--- Records from a data collection ---
==*==

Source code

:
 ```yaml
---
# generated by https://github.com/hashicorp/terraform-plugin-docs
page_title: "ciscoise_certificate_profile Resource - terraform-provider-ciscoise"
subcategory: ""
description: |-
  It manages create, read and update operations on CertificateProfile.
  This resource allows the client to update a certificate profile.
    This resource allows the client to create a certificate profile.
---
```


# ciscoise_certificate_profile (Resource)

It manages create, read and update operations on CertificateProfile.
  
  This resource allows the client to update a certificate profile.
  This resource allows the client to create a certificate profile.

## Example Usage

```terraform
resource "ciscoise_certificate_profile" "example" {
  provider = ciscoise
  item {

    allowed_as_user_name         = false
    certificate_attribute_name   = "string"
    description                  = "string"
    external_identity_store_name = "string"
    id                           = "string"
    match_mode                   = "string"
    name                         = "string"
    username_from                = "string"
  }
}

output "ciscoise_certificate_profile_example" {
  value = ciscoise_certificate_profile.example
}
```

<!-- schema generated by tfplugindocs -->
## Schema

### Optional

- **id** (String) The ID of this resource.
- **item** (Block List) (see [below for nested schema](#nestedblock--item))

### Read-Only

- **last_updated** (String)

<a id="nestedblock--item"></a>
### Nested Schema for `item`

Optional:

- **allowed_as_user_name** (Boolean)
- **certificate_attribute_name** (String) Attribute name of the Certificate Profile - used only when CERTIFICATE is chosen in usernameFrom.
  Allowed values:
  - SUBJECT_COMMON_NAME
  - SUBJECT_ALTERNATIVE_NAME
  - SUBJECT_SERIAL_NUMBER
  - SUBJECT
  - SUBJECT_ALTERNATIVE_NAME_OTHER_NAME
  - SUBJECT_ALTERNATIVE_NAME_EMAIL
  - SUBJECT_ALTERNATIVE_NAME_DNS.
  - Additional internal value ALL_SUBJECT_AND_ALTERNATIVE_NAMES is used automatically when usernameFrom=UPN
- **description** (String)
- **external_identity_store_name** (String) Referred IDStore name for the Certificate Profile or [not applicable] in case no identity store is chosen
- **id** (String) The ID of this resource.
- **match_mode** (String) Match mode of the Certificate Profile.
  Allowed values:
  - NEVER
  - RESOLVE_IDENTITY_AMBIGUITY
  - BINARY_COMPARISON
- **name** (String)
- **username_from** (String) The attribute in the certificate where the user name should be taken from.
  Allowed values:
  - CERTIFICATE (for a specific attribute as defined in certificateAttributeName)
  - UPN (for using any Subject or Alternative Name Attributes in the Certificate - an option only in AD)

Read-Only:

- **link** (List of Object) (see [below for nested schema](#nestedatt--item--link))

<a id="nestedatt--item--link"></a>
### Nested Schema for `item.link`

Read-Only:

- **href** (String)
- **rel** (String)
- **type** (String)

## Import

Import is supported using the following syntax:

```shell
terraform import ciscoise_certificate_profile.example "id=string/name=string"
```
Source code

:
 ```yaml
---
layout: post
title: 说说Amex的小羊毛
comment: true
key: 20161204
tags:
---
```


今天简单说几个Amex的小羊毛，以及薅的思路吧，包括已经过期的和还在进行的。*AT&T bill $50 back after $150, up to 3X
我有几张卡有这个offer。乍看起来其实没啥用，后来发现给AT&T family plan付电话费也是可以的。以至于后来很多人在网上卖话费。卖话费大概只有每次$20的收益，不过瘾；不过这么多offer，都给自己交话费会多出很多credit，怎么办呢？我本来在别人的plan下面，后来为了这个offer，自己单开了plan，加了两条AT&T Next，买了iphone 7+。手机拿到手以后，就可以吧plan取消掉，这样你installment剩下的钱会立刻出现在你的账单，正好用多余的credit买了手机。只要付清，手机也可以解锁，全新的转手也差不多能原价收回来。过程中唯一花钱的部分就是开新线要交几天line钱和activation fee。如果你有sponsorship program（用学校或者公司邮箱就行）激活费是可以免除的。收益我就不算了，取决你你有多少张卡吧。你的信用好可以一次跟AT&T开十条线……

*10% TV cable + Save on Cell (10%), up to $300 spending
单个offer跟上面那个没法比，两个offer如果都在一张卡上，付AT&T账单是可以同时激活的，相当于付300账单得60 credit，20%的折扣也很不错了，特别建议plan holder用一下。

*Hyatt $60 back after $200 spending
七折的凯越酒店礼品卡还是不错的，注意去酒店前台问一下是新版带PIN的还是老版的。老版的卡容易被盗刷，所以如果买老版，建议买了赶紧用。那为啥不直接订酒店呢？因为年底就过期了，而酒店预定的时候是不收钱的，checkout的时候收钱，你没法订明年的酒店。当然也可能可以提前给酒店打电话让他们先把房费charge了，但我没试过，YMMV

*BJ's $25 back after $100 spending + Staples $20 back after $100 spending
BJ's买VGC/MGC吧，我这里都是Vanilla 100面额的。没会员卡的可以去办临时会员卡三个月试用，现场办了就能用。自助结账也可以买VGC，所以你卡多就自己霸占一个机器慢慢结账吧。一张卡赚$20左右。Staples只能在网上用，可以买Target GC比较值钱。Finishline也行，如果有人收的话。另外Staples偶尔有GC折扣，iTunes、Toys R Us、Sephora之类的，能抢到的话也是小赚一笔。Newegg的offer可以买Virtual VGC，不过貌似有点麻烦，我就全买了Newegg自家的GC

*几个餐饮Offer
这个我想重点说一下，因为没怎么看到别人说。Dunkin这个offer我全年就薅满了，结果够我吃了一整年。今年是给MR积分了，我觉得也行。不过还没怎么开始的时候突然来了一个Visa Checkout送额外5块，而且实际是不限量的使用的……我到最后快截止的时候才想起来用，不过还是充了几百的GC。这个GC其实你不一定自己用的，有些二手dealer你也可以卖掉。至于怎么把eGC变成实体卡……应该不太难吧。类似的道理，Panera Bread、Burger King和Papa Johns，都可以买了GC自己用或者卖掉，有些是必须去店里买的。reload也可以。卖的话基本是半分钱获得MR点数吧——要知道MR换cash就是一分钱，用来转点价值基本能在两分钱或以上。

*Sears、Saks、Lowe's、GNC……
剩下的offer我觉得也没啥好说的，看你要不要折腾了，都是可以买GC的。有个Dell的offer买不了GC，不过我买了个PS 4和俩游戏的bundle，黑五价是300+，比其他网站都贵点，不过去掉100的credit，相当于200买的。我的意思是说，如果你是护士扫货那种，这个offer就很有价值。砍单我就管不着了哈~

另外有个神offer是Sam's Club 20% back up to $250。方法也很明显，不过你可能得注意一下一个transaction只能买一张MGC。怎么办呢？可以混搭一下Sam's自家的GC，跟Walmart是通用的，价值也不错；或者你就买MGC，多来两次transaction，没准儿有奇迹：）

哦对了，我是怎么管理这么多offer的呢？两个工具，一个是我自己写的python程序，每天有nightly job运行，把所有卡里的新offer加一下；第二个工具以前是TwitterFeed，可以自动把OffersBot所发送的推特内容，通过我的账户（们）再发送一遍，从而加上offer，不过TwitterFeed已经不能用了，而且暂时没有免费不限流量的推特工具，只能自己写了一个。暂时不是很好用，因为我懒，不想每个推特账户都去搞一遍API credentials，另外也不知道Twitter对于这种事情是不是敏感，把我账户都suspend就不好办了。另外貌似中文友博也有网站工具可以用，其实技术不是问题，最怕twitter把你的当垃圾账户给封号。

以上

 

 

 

==*==

--- WHAT THIS TASK INVOLVES ---
Without leaving anything out, quote all the data.

--- RESULT OF THE EXERCISE ---
Source code

:
 ```yaml
---
# generated by https://github.com/hashicorp/terraform-plugin-docs
page_title: "ciscoise_certificate_profile Resource - terraform-provider-ciscoise"
subcategory: ""
description: |-
  It manages create, read and update operations on CertificateProfile.
  This resource allows the client to update a certificate profile.
    This resource allows the client to create a certificate profile.
---
```


# ciscoise_certificate_profile (Resource)

It manages create, read and update operations on CertificateProfile.
  
  This resource allows the client to update a certificate profile.
  This resource allows the client to create a certificate profile.

## Example Usage

```terraform
resource "ciscoise_certificate_profile" "example" {
  provider = ciscoise
  item {

    allowed_as_user_name         = false
    certificate_attribute_name   = "string"
    description                  = "string"
    external_identity_store_name = "string"
    id                           = "string"
    match_mode                   = "string"
    name                         = "string"
    username_from                = "string"
  }
}

output "ciscoise_certificate_profile_example" {
  value = ciscoise_certificate_profile.example
}
```

<!-- schema generated by tfplugindocs -->
## Schema

### Optional

- **id** (String) The ID of this resource.
- **item** (Block List) (see [below for nested schema](#nestedblock--item))

### Read-Only

- **last_updated** (String)

<a id="nestedblock--item"></a>
### Nested Schema for `item`

Optional:

- **allowed_as_user_name** (Boolean)
- **certificate_attribute_name** (String) Attribute name of the Certificate Profile - used only when CERTIFICATE is chosen in usernameFrom.
  Allowed values:
  - SUBJECT_COMMON_NAME
  - SUBJECT_ALTERNATIVE_NAME
  - SUBJECT_SERIAL_NUMBER
  - SUBJECT
  - SUBJECT_ALTERNATIVE_NAME_OTHER_NAME
  - SUBJECT_ALTERNATIVE_NAME_EMAIL
  - SUBJECT_ALTERNATIVE_NAME_DNS.
  - Additional internal value ALL_SUBJECT_AND_ALTERNATIVE_NAMES is used automatically when usernameFrom=UPN
- **description** (String)
- **external_identity_store_name** (String) Referred IDStore name for the Certificate Profile or [not applicable] in case no identity store is chosen
- **id** (String) The ID of this resource.
- **match_mode** (String) Match mode of the Certificate Profile.
  Allowed values:
  - NEVER
  - RESOLVE_IDENTITY_AMBIGUITY
  - BINARY_COMPARISON
- **name** (String)
- **username_from** (String) The attribute in the certificate where the user name should be taken from.
  Allowed values:
  - CERTIFICATE (for a specific attribute as defined in certificateAttributeName)
  - UPN (for using any Subject or Alternative Name Attributes in the Certificate - an option only in AD)

Read-Only:

- **link** (List of Object) (see [below for nested schema](#nestedatt--item--link))

<a id="nestedatt--item--link"></a>
### Nested Schema for `item.link`

Read-Only:

- **href** (String)
- **rel** (String)
- **type** (String)

## Import

Import is supported using the following syntax:

```shell
terraform import ciscoise_certificate_profile.example "id=string/name=string"
```
Source code

:
 ```yaml
---
layout: post
title: 说说Amex的小羊毛
comment: true
key: 20161204
tags:
---
```


今天简单说几个Amex的小羊毛，以及薅的思路吧，包括已经过期的和还在进行的。*AT&T bill $50 back after $150, up to 3X
我有几张卡有这个offer。乍看起来其实没啥用，后来发现给AT&T family plan付电话费也是可以的。以至于后来很多人在网上卖话费。卖话费大概只有每次$20的收益，不过瘾；不过这么多offer，都给自己交话费会多出很多credit，怎么办呢？我本来在别人的plan下面，后来为了这个offer，自己单开了plan，加了两条AT&T Next，买了iphone 7+。手机拿到手以后，就可以吧plan取消掉，这样你installment剩下的钱会立刻出现在你的账单，正好用多余的credit买了手机。只要付清，手机也可以解锁，全新的转手也差不多能原价收回来。过程中唯一花钱的部分就是开新线要交几天line钱和activation fee。如果你有sponsorship program（用学校或者公司邮箱就行）激活费是可以免除的。收益我就不算了，取决你你有多少张卡吧。你的信用好可以一次跟AT&T开十条线……

*10% TV cable + Save on Cell (10%), up to $300 spending
单个offer跟上面那个没法比，两个offer如果都在一张卡上，付AT&T账单是可以同时激活的，相当于付300账单得60 credit，20%的折扣也很不错了，特别建议plan holder用一下。

*Hyatt $60 back after $200 spending
七折的凯越酒店礼品卡还是不错的，注意去酒店前台问一下是新版带PIN的还是老版的。老版的卡容易被盗刷，所以如果买老版，建议买了赶紧用。那为啥不直接订酒店呢？因为年底就过期了，而酒店预定的时候是不收钱的，checkout的时候收钱，你没法订明年的酒店。当然也可能可以提前给酒店打电话让他们先把房费charge了，但我没试过，YMMV

*BJ's $25 back after $100 spending + Staples $20 back after $100 spending
BJ's买VGC/MGC吧，我这里都是Vanilla 100面额的。没会员卡的可以去办临时会员卡三个月试用，现场办了就能用。自助结账也可以买VGC，所以你卡多就自己霸占一个机器慢慢结账吧。一张卡赚$20左右。Staples只能在网上用，可以买Target GC比较值钱。Finishline也行，如果有人收的话。另外Staples偶尔有GC折扣，iTunes、Toys R Us、Sephora之类的，能抢到的话也是小赚一笔。Newegg的offer可以买Virtual VGC，不过貌似有点麻烦，我就全买了Newegg自家的GC

*几个餐饮Offer
这个我想重点说一下，因为没怎么看到别人说。Dunkin这个offer我全年就薅满了，结果够我吃了一整年。今年是给MR积分了，我觉得也行。不过还没怎么开始的时候突然来了一个Visa Checkout送额外5块，而且实际是不限量的使用的……我到最后快截止的时候才想起来用，不过还是充了几百的GC。这个GC其实你不一定自己用的，有些二手dealer你也可以卖掉。至于怎么把eGC变成实体卡……应该不太难吧。类似的道理，Panera Bread、Burger King和Papa Johns，都可以买了GC自己用或者卖掉，有些是必须去店里买的。reload也可以。卖的话基本是半分钱获得MR点数吧——要知道MR换cash就是一分钱，用来转点价值基本能在两分钱或以上。

*Sears、Saks、Lowe's、GNC……
剩下的offer我觉得也没啥好说的，看你要不要折腾了，都是可以买GC的。有个Dell的offer买不了GC，不过我买了个PS 4和俩游戏的bundle，黑五价是300+，比其他网站都贵点，不过去掉100的credit，相当于200买的。我的意思是说，如果你是护士扫货那种，这个offer就很有价值。砍单我就管不着了哈~

另外有个神offer是Sam's Club 20% back up to $250。方法也很明显，不过你可能得注意一下一个transaction只能买一张MGC。怎么办呢？可以混搭一下Sam's自家的GC，跟Walmart是通用的，价值也不错；或者你就买MGC，多来两次transaction，没准儿有奇迹：）

哦对了，我是怎么管理这么多offer的呢？两个工具，一个是我自己写的python程序，每天有nightly job运行，把所有卡里的新offer加一下；第二个工具以前是TwitterFeed，可以自动把OffersBot所发送的推特内容，通过我的账户（们）再发送一遍，从而加上offer，不过TwitterFeed已经不能用了，而且暂时没有免费不限流量的推特工具，只能自己写了一个。暂时不是很好用，因为我懒，不想每个推特账户都去搞一遍API credentials，另外也不知道Twitter对于这种事情是不是敏感，把我账户都suspend就不好办了。另外貌似中文友博也有网站工具可以用，其实技术不是问题，最怕twitter把你的当垃圾账户给封号。

以上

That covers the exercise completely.